2 Central Limit Theorem
The law of large numbers (LLN) and the central limit theorem (CLT) are two fundamental theorems of probability. The former states that the sample mean converges in probability to the population mean (when it exists). The latter states that the distribution of the sum (or average) of a large number of independent, identically distributed (i.i.d.) variables with finite variance is approximately normal, regardless of the underlying distribution (as long as it features a finite variance).
2.1 Law of large numbers
Definition 2.1 (Sample and Population) In statistics, a sample refers to a finite set of observations drawn from a population.
Most of the time, it is necessary to use samples for research, because it is impractical to study the whole population. Typically, it is rare to observe the population mean, and we often use instead sample means (or averages). The sample average of \(\{x_1,\dots,x_n\}\) is given by: \[ \overline{x}_n = \frac{1}{n}\sum_{i=1}^n x_i. \] This sample mean is an estimator of the true (population) mean \(\mathbb{E}(x_i)\) (assuming the latter exists). According to the law of large numbers (Theorem 2.1), this estimator is consistent. (see Def. 9.14 for the definition of convergence in probability.)
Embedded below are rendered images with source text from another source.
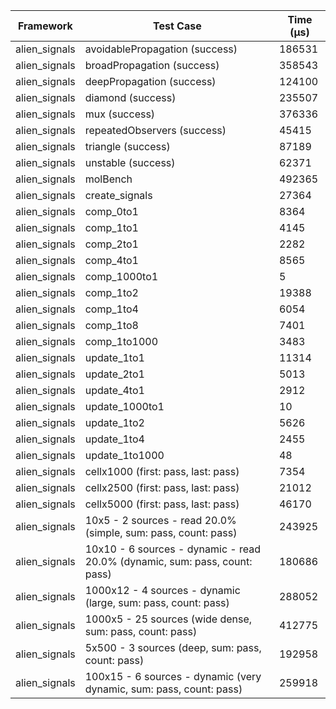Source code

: | Framework | Test Case | Time (μs) |
| --- | --- | --- |
| alien_signals | avoidablePropagation (success) | 186531 |
| alien_signals | broadPropagation (success) | 358543 |
| alien_signals | deepPropagation (success) | 124100 |
| alien_signals | diamond (success) | 235507 |
| alien_signals | mux (success) | 376336 |
| alien_signals | repeatedObservers (success) | 45415 |
| alien_signals | triangle (success) | 87189 |
| alien_signals | unstable (success) | 62371 |
| alien_signals | molBench | 492365 |
| alien_signals | create_signals | 27364 |
| alien_signals | comp_0to1 | 8364 |
| alien_signals | comp_1to1 | 4145 |
| alien_signals | comp_2to1 | 2282 |
| alien_signals | comp_4to1 | 8565 |
| alien_signals | comp_1000to1 | 5 |
| alien_signals | comp_1to2 | 19388 |
| alien_signals | comp_1to4 | 6054 |
| alien_signals | comp_1to8 | 7401 |
| alien_signals | comp_1to1000 | 3483 |
| alien_signals | update_1to1 | 11314 |
| alien_signals | update_2to1 | 5013 |
| alien_signals | update_4to1 | 2912 |
| alien_signals | update_1000to1 | 10 |
| alien_signals | update_1to2 | 5626 |
| alien_signals | update_1to4 | 2455 |
| alien_signals | update_1to1000 | 48 |
| alien_signals | cellx1000 (first: pass, last: pass) | 7354 |
| alien_signals | cellx2500 (first: pass, last: pass) | 21012 |
| alien_signals | cellx5000 (first: pass, last: pass) | 46170 |
| alien_signals | 10x5 - 2 sources - read 20.0% (simple, sum: pass, count: pass) | 243925 |
| alien_signals | 10x10 - 6 sources - dynamic - read 20.0% (dynamic, sum: pass, count: pass) | 180686 |
| alien_signals | 1000x12 - 4 sources - dynamic (large, sum: pass, count: pass) | 288052 |
| alien_signals | 1000x5 - 25 sources (wide dense, sum: pass, count: pass) | 412775 |
| alien_signals | 5x500 - 3 sources (deep, sum: pass, count: pass) | 192958 |
| alien_signals | 100x15 - 6 sources - dynamic (very dynamic, sum: pass, count: pass) | 259918 |
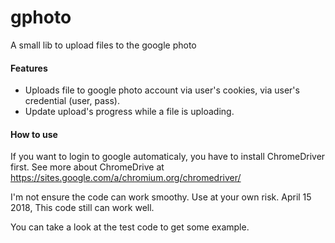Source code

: # gphoto
A small lib to upload files to the google photo

#### Features
- Uploads file to google photo account via user's cookies, via user's credential (user, pass).
- Update upload's progress while a file is uploading.

#### How to use

If you want to login to google automaticaly, you have to install ChromeDriver first.
See more about ChromeDrive at https://sites.google.com/a/chromium.org/chromedriver/

I'm not ensure the code can work smoothy. Use at your own risk.
April 15 2018, This code still can work well.

You can take a look at the test code to get some example.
Theorem 2.1 (Law of large numbers) The sample mean is a consistent estimator of the population mean. In other words, the sample mean converges in probability to the population mean.
Proof. See Appendix 9.3.4.
Example 2.1 Suppose one is interested in the average number of doctor consultations over 12 months, for Swiss people. One can get an estimate by computing the sample average of a large dataset, for instance using the Swiss Household Panel (SHP):
Figure 2.1 shows the empirical distribution of the number of doctor visits.
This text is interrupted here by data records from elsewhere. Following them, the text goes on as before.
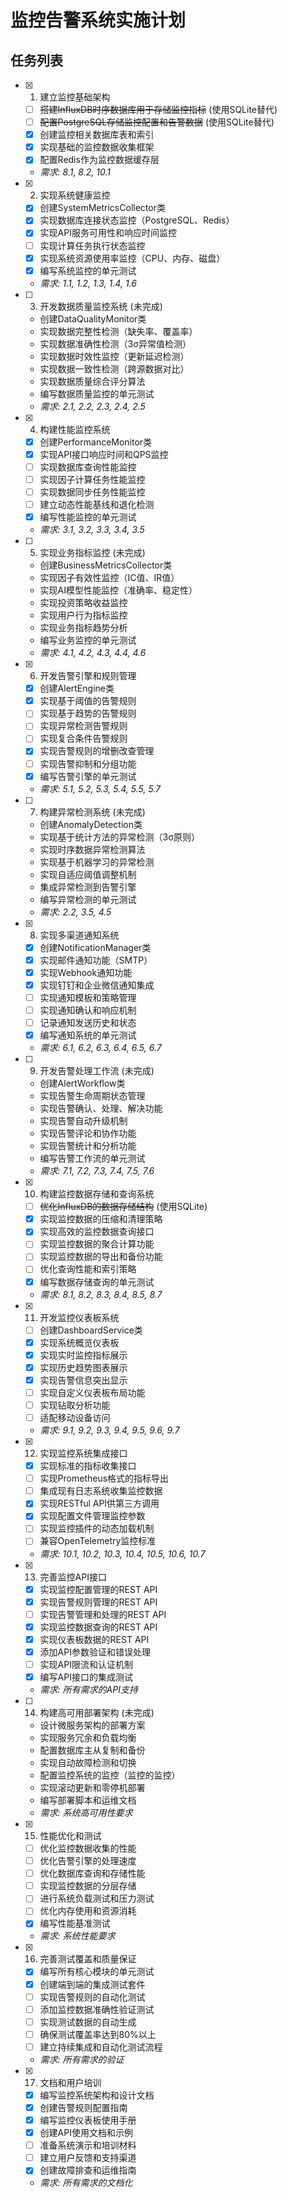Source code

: # 监控告警系统实施计划

## 任务列表

- [x] 1. 建立监控基础架构
  - [ ] ~~搭建InfluxDB时序数据库用于存储监控指标~~ (使用SQLite替代)
  - [ ] ~~配置PostgreSQL存储监控配置和告警数据~~ (使用SQLite替代)
  - [x] 创建监控相关数据库表和索引
  - [x] 实现基础的监控数据收集框架
  - [x] 配置Redis作为监控数据缓存层
  - _需求: 8.1, 8.2, 10.1_

- [x] 2. 实现系统健康监控
  - [x] 创建SystemMetricsCollector类
  - [x] 实现数据库连接状态监控（PostgreSQL、Redis）
  - [x] 实现API服务可用性和响应时间监控
  - [ ] 实现计算任务执行状态监控
  - [x] 实现系统资源使用率监控（CPU、内存、磁盘）
  - [x] 编写系统监控的单元测试
  - _需求: 1.1, 1.2, 1.3, 1.4, 1.6_

- [ ] 3. 开发数据质量监控系统 (未完成)
  - 创建DataQualityMonitor类
  - 实现数据完整性检测（缺失率、覆盖率）
  - 实现数据准确性检测（3σ异常值检测）
  - 实现数据时效性监控（更新延迟检测）
  - 实现数据一致性检测（跨源数据对比）
  - 实现数据质量综合评分算法
  - 编写数据质量监控的单元测试
  - _需求: 2.1, 2.2, 2.3, 2.4, 2.5_

- [x] 4. 构建性能监控系统
  - [x] 创建PerformanceMonitor类
  - [x] 实现API接口响应时间和QPS监控
  - [ ] 实现数据库查询性能监控
  - [ ] 实现因子计算任务性能监控
  - [ ] 实现数据同步任务性能监控
  - [ ] 建立动态性能基线和退化检测
  - [x] 编写性能监控的单元测试
  - _需求: 3.1, 3.2, 3.3, 3.4, 3.5_

- [ ] 5. 实现业务指标监控 (未完成)
  - 创建BusinessMetricsCollector类
  - 实现因子有效性监控（IC值、IR值）
  - 实现AI模型性能监控（准确率、稳定性）
  - 实现投资策略收益监控
  - 实现用户行为指标监控
  - 实现业务指标趋势分析
  - 编写业务监控的单元测试
  - _需求: 4.1, 4.2, 4.3, 4.4, 4.6_

- [x] 6. 开发告警引擎和规则管理
  - [x] 创建AlertEngine类
  - [x] 实现基于阈值的告警规则
  - [ ] 实现基于趋势的告警规则
  - [ ] 实现异常检测告警规则
  - [ ] 实现复合条件告警规则
  - [x] 实现告警规则的增删改查管理
  - [ ] 实现告警抑制和分组功能
  - [x] 编写告警引擎的单元测试
  - _需求: 5.1, 5.2, 5.3, 5.4, 5.5, 5.7_

- [ ] 7. 构建异常检测系统 (未完成)
  - 创建AnomalyDetection类
  - 实现基于统计方法的异常检测（3σ原则）
  - 实现时序数据异常检测算法
  - 实现基于机器学习的异常检测
  - 实现自适应阈值调整机制
  - 集成异常检测到告警引擎
  - 编写异常检测的单元测试
  - _需求: 2.2, 3.5, 4.5_

- [x] 8. 实现多渠道通知系统
  - [x] 创建NotificationManager类
  - [x] 实现邮件通知功能（SMTP）
  - [x] 实现Webhook通知功能
  - [x] 实现钉钉和企业微信通知集成
  - [ ] 实现通知模板和策略管理
  - [ ] 实现通知确认和响应机制
  - [ ] 记录通知发送历史和状态
  - [x] 编写通知系统的单元测试
  - _需求: 6.1, 6.2, 6.3, 6.4, 6.5, 6.7_

- [ ] 9. 开发告警处理工作流 (未完成)
  - 创建AlertWorkflow类
  - 实现告警生命周期状态管理
  - 实现告警确认、处理、解决功能
  - 实现告警自动升级机制
  - 实现告警评论和协作功能
  - 实现告警统计和分析功能
  - 编写告警工作流的单元测试
  - _需求: 7.1, 7.2, 7.3, 7.4, 7.5, 7.6_

- [x] 10. 构建监控数据存储和查询系统
  - [ ] ~~优化InfluxDB的数据存储结构~~ (使用SQLite)
  - [x] 实现监控数据的压缩和清理策略
  - [x] 实现高效的监控数据查询接口
  - [ ] 实现监控数据的聚合计算功能
  - [ ] 实现监控数据的导出和备份功能
  - [ ] 优化查询性能和索引策略
  - [x] 编写数据存储查询的单元测试
  - _需求: 8.1, 8.2, 8.3, 8.4, 8.5, 8.7_

- [x] 11. 开发监控仪表板系统
  - [ ] 创建DashboardService类
  - [x] 实现系统概览仪表板
  - [x] 实现实时监控指标展示
  - [x] 实现历史趋势图表展示
  - [x] 实现告警信息突出显示
  - [ ] 实现自定义仪表板布局功能
  - [ ] 实现钻取分析功能
  - [ ] 适配移动设备访问
  - _需求: 9.1, 9.2, 9.3, 9.4, 9.5, 9.6, 9.7_

- [x] 12. 实现监控系统集成接口
  - [x] 实现标准的指标收集接口
  - [ ] 实现Prometheus格式的指标导出
  - [ ] 集成现有日志系统收集监控数据
  - [x] 实现RESTful API供第三方调用
  - [x] 实现配置文件管理监控参数
  - [ ] 实现监控插件的动态加载机制
  - [ ] 兼容OpenTelemetry监控标准
  - _需求: 10.1, 10.2, 10.3, 10.4, 10.5, 10.6, 10.7_

- [x] 13. 完善监控API接口
  - [x] 实现监控配置管理的REST API
  - [x] 实现告警规则管理的REST API
  - [ ] 实现告警管理和处理的REST API
  - [x] 实现监控数据查询的REST API
  - [x] 实现仪表板数据的REST API
  - [x] 添加API参数验证和错误处理
  - [ ] 实现API限流和认证机制
  - [x] 编写API接口的集成测试
  - _需求: 所有需求的API支持_

- [ ] 14. 构建高可用部署架构 (未完成)
  - 设计微服务架构的部署方案
  - 实现服务冗余和负载均衡
  - 配置数据库主从复制和备份
  - 实现自动故障检测和切换
  - 配置监控系统的监控（监控的监控）
  - 实现滚动更新和零停机部署
  - 编写部署脚本和运维文档
  - _需求: 系统高可用性要求_

- [x] 15. 性能优化和测试
  - [ ] 优化监控数据收集的性能
  - [ ] 优化告警引擎的处理速度
  - [ ] 优化数据库查询和存储性能
  - [ ] 实现监控数据的分层存储
  - [ ] 进行系统负载测试和压力测试
  - [ ] 优化内存使用和资源消耗
  - [x] 编写性能基准测试
  - _需求: 系统性能要求_

- [x] 16. 完善测试覆盖和质量保证
  - [x] 编写所有核心模块的单元测试
  - [x] 创建端到端的集成测试套件
  - [ ] 实现告警规则的自动化测试
  - [ ] 添加监控数据准确性验证测试
  - [ ] 实现测试数据的自动生成
  - [ ] 确保测试覆盖率达到80%以上
  - [ ] 建立持续集成和自动化测试流程
  - _需求: 所有需求的验证_

- [x] 17. 文档和用户培训
  - [x] 编写监控系统架构和设计文档
  - [x] 创建告警规则配置指南
  - [x] 编写监控仪表板使用手册
  - [x] 创建API使用文档和示例
  - [ ] 准备系统演示和培训材料
  - [ ] 建立用户反馈和支持渠道
  - [x] 创建故障排查和运维指南
  - _需求: 所有需求的文档化_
library(AEC) # to load the shp data-frame.
Nb.doct.visits <- shp$p19c15
Nb.doct.visits <- Nb.doct.visits[Nb.doct.visits>=0] # remove irrelevant observations
par(plt=c(.15,.95,.2,.95))
barplot(table(Nb.doct.visits),xlim=c(0,25))
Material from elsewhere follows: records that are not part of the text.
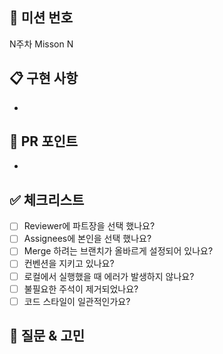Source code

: <!-- PR 제목은 "Week#/이름" 으로 작성 -->
<!-- ex) Week3/Junyong -->

## 📝 미션 번호
<!-- 주차와 미션 번호를 넣어주세요 -->
<!-- 미션 여러 개 나열 가능 -->
N주차 Misson N

## 📋 구현 사항
<!-- 구현한 내용을 bullet point로 작성해주세요 -->
- 

## 📌 PR 포인트
<!-- 이 부분 좀 주목해서 봐주세요! -->
- 

## ✅ 체크리스트
- [ ] Reviewer에 파트장을 선택 했나요?
- [ ] Assignees에 본인을 선택 했나요?
- [ ] Merge 하려는 브랜치가 올바르게 설정되어 있나요?
- [ ] 컨벤션을 지키고 있나요?
- [ ] 로컬에서 실행했을 때 에러가 발생하지 않나요?
- [ ] 불필요한 주석이 제거되었나요?
- [ ] 코드 스타일이 일관적인가요?

## 🤔 질문 & 고민
<!-- 다른 스터디원들에게 궁금한 점이 있다면 작성해주세요 -->
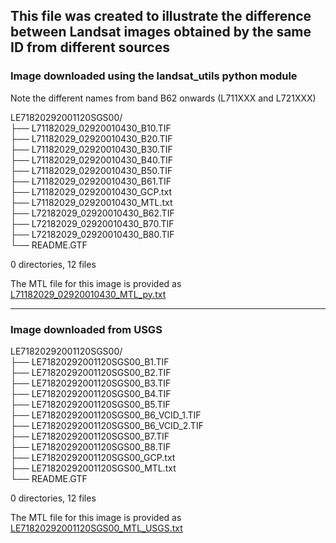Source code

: ## This file was created to illustrate the difference between Landsat images obtained by the same ID from different sources


### Image downloaded using the landsat_utils python module

Note the different names from band B62 onwards (L711XXX and L721XXX)

LE71820292001120SGS00/  
├── L71182029_02920010430_B10.TIF  
├── L71182029_02920010430_B20.TIF  
├── L71182029_02920010430_B30.TIF  
├── L71182029_02920010430_B40.TIF  
├── L71182029_02920010430_B50.TIF  
├── L71182029_02920010430_B61.TIF  
├── L71182029_02920010430_GCP.txt  
├── L71182029_02920010430_MTL.txt  
├── L72182029_02920010430_B62.TIF  
├── L72182029_02920010430_B70.TIF  
├── L72182029_02920010430_B80.TIF  
└── README.GTF

0 directories, 12 files


The MTL file for this image is provided as [L71182029_02920010430_MTL_py.txt](L71182029_02920010430_MTL_py.txt)

------------------------------------------

### Image downloaded from USGS

LE71820292001120SGS00/  
├── LE71820292001120SGS00_B1.TIF  
├── LE71820292001120SGS00_B2.TIF  
├── LE71820292001120SGS00_B3.TIF  
├── LE71820292001120SGS00_B4.TIF  
├── LE71820292001120SGS00_B5.TIF  
├── LE71820292001120SGS00_B6_VCID_1.TIF  
├── LE71820292001120SGS00_B6_VCID_2.TIF  
├── LE71820292001120SGS00_B7.TIF  
├── LE71820292001120SGS00_B8.TIF  
├── LE71820292001120SGS00_GCP.txt  
├── LE71820292001120SGS00_MTL.txt  
└── README.GTF

0 directories, 12 files

The MTL file for this image is provided as [LE71820292001120SGS00_MTL_USGS.txt](LE71820292001120SGS00_MTL_USGS.txt)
Let us compute the sample mean, variance, and standard deviation:
## [,1] [,2] [,3]
## [1,] 5.253816 79.50575 8.9166
How to know whether the sample mean is a good estimate of the true (population) average? In other words, how to measure the accuracy of the estimator?
A first answer is provided by the Chebychev inequality. Assume the \(x_i\)’s are independently drawn from a distribution of mean \(\mu\) and variance \(\sigma^2\). We have: \[ \mathbb{E}(\bar{x}_n) = \mu \quad \mbox{ and } \quad \mathbb{V}ar(\mu - \bar{x}_n) = \frac{1}{n}\sigma^2 \underset{n \rightarrow \infty}{\rightarrow} 0. \] The Chebychev inequality (Proposition 9.11) states that, for any \(\varepsilon > 0\) (even very small), we have: \[ \mathbb{P}(|\bar{x}_n-\mu|>\varepsilon) \le \frac{\mathbb{V}ar(\mu - \bar{x}_n)}{\varepsilon^2} = \frac{\sigma^2}{n\varepsilon^2} \underset{n \rightarrow \infty}{\rightarrow} 0. \] Consider for instance the estimation of the average number of doctor visits (Example 2.1). In this example, the sample length is \(n=\) 4389, we have \(\bar{x}_n=\) 5.25, and the variance \(\sigma^2\) was approximately equal to 79.51. Therefore, taking \(\varepsilon=0.5\), we have that \(\mathbb{P}(\bar{x}_n-0.5<\mu<\bar{x}_n+0.5)\) is lower than \(\frac{\sigma^2}{n\varepsilon^2} \approx\) 0.072.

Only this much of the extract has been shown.